Mr Hwang was born in Busan, the country's southernmost port city, where his youth included a stint in the high school choir. His grandfather was a famous palace painter towards the end of the Chosun dynasty.

After graduating from Seoul National University and studying for a doctorate in the US, he worked as an adviser for technology companies, including Intel. With his children growing up, he mulled a return to his homeland.

An ambition to overtake Japanese chipmakers - which he had viewed up close on a business trip while working as a researcher at Stanford University - led him to join Samsung in 1989.

"At that time, Japanese companies were very much advanced in semiconductor technology and manufacturing, although they were a little behind Intel in terms of design capability," recalls Mr Hwang. "The trip helped me set a goal [of beating Japan] and join Samsung."

In fact, he faced tougher challenges after Samsung overtook Japanese rivals in the D-Ram chip business. "Once our technology surpassed that of Japanese companies, it felt daunting," he says. "But I was convinced somehow that we were moving past the PC era into a mobile one, where demand for graphics or video clips would sharply increase. So I focused on developing flash memory chips, betting that they would spark the mobile big bang."

His predictions turned out to be true. However, not all of KT's unionised workers feel he has so far lived up to his fame. Some industry watchers also suggest key projects, such as the "Gigatopia" bid to make the internet 10 times faster, are against the current global IT trend focusing on mobile phones.

Mr Hwang was paid about Won600m (£367,000) last year including bonuses, significantly less than local telecoms rivals and his predecessor at KT. He acknowledges the difficulties of running a provider of services such as KT rather than a manufacturer such as Samsung.

South Korea's service sector remains under-developed, with low productivity and little presence overseas. "In manufacturing, if you come up with a quality product, that's it. But offering a service requires a more emotional approach, with broader perspectives and details to impress customers."

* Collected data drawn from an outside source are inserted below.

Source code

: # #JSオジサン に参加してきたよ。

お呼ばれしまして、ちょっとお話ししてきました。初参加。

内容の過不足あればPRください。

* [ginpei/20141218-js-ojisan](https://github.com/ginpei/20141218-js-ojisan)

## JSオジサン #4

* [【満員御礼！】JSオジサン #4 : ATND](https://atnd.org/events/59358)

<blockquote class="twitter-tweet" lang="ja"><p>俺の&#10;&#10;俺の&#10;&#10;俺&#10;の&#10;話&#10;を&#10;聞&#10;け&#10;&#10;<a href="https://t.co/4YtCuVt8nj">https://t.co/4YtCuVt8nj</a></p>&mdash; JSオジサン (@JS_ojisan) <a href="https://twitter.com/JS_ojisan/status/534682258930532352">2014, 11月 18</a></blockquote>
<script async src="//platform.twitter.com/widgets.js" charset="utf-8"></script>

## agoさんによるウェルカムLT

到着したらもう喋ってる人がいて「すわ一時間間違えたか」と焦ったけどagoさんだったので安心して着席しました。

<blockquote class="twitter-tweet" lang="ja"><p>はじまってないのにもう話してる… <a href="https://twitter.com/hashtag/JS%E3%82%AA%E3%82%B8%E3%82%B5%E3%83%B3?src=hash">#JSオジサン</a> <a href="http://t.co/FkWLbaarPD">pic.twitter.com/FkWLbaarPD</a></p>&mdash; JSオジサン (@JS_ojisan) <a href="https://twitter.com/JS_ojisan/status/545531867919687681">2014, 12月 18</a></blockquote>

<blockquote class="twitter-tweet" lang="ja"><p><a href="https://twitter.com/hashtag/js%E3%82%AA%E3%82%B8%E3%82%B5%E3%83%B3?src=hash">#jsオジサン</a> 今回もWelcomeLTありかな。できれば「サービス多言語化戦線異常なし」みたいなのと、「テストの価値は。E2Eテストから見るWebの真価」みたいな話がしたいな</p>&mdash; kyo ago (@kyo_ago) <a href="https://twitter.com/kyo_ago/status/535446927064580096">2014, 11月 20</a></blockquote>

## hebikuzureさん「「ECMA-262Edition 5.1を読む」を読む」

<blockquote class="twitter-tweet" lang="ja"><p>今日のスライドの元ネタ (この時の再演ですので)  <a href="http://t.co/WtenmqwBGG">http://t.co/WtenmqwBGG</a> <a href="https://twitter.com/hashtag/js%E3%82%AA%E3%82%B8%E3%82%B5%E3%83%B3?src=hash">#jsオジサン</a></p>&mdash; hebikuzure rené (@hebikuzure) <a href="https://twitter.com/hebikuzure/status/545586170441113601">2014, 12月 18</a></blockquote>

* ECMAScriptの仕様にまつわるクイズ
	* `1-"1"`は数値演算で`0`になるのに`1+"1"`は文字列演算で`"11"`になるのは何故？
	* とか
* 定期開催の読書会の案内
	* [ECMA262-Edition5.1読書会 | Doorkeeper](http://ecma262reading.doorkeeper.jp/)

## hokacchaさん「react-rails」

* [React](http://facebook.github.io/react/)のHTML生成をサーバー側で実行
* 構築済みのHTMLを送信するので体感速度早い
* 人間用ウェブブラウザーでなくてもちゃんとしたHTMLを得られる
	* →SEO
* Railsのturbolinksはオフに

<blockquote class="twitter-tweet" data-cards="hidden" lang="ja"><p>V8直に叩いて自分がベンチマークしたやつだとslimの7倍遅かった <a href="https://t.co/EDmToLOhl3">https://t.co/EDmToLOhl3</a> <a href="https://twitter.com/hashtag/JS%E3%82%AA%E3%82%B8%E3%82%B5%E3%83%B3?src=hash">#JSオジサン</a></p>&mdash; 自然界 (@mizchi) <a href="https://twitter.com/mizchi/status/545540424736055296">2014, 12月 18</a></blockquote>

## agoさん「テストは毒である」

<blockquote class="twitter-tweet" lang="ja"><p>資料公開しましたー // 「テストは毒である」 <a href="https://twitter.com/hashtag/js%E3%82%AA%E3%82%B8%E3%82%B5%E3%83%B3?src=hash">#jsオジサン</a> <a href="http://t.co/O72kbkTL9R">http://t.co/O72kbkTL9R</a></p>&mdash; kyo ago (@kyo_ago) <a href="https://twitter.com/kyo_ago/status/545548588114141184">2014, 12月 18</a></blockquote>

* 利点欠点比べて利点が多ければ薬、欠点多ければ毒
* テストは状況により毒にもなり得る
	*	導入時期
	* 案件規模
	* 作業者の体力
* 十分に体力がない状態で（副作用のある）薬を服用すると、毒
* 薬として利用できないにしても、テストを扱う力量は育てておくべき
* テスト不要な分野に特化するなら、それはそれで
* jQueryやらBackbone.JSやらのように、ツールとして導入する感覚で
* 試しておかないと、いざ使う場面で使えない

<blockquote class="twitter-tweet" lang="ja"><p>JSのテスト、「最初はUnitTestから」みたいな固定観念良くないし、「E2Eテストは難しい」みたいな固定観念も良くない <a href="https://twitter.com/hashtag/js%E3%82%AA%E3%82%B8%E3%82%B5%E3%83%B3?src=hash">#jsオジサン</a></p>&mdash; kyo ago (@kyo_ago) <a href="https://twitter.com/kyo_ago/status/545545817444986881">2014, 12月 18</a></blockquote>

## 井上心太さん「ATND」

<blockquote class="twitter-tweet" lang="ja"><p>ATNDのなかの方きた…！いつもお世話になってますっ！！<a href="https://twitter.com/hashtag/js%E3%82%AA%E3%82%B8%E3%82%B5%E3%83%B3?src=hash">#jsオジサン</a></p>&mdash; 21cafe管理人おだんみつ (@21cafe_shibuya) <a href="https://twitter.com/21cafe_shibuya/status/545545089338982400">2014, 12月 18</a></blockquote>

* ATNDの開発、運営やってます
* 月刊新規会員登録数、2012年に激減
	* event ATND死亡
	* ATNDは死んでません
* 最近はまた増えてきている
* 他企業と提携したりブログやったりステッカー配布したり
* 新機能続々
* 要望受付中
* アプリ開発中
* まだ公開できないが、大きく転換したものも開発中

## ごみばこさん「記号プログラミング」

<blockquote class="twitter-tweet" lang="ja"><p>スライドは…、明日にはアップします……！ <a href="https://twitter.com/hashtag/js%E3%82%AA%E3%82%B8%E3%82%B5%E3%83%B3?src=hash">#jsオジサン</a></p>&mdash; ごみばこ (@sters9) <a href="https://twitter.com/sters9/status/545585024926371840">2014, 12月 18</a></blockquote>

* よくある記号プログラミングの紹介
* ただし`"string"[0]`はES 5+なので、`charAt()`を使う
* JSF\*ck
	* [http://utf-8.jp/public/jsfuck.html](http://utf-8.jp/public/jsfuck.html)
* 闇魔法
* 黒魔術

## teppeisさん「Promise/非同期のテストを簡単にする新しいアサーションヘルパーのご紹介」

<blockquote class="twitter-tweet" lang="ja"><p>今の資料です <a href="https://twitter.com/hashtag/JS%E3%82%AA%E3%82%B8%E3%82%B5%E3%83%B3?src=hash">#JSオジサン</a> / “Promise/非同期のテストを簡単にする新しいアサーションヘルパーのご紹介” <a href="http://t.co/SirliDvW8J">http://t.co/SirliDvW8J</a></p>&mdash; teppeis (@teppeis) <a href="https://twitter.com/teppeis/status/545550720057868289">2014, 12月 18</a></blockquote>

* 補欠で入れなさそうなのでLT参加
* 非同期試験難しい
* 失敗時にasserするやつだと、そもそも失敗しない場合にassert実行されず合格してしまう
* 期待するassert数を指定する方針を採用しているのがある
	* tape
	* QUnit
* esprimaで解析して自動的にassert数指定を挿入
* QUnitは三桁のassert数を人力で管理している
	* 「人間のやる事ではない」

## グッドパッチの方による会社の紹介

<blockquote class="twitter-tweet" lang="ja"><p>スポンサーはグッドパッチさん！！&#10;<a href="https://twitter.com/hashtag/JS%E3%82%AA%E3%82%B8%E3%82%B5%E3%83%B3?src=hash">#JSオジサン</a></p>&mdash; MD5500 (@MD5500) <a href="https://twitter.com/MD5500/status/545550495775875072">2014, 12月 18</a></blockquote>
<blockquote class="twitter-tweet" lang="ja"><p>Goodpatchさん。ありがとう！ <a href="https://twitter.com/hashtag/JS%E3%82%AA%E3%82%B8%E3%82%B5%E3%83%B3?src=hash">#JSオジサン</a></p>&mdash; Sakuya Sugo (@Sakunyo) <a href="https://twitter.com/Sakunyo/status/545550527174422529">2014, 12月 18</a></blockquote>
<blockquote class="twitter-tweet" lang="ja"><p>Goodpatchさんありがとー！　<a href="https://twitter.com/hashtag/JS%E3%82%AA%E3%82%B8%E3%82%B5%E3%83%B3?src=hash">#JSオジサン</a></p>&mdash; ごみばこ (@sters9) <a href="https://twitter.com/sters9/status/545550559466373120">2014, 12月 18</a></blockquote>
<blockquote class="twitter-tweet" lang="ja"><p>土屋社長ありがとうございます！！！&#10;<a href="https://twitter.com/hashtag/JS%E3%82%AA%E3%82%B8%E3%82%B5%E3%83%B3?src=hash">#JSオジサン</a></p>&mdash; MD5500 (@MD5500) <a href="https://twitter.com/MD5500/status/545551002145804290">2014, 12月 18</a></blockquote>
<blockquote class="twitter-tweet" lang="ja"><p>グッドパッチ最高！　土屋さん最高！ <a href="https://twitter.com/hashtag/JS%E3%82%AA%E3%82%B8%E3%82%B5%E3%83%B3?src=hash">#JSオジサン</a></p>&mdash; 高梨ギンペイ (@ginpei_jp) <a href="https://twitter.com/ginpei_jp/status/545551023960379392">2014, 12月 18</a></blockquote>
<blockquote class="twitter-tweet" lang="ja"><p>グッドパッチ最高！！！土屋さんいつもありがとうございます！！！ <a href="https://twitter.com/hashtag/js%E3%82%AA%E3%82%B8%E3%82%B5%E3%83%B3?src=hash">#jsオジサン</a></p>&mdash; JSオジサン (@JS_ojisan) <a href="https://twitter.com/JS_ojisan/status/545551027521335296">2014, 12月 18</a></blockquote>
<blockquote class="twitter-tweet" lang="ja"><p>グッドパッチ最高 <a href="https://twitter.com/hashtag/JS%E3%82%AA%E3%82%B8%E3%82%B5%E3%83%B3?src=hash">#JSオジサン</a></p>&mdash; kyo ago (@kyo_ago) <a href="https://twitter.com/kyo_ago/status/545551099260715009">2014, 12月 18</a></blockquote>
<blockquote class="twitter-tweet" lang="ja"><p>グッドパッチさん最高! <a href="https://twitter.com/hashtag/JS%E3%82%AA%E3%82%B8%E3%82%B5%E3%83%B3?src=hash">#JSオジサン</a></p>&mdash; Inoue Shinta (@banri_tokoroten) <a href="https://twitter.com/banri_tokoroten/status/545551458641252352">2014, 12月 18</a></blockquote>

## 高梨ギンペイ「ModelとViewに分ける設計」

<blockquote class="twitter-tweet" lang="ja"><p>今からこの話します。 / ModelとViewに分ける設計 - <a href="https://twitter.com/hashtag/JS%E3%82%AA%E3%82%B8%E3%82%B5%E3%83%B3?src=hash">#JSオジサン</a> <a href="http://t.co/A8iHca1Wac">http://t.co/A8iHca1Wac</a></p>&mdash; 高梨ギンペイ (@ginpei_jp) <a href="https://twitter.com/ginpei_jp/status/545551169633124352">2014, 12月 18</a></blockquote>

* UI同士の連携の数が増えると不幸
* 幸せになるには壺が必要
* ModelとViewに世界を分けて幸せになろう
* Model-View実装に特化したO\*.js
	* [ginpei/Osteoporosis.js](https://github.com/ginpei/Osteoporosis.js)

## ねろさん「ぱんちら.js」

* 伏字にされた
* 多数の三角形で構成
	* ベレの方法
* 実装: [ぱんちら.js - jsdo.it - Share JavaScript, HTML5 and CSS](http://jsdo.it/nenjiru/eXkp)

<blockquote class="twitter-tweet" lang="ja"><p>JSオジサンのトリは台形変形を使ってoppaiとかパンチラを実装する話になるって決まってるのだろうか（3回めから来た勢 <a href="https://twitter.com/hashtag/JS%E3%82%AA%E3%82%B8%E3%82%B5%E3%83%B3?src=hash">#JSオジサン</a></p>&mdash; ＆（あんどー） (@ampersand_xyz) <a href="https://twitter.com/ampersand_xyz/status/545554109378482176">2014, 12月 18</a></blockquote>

For KT, privatised in 2002, developing a longer-term growth strategy is further complicated by regulation and political interference. Mr Hwang stays silent about such sensitive issues, admitting they are beyond his control because KT cannot ignore its public role, but he remains optimistic about the company's future, with a vision based on "advanced technologies and efficient management".

But Hwang Young-key, his close friend and former president of Samsung Securities, says his KT role is very different to running the semiconductor business at Samsung, where thorny issues could be handled by the group's central functions.

"At KT, he has to meet various people from government officials to labour union members and has to solve many difficult issues alone. It must be quite challenging for him."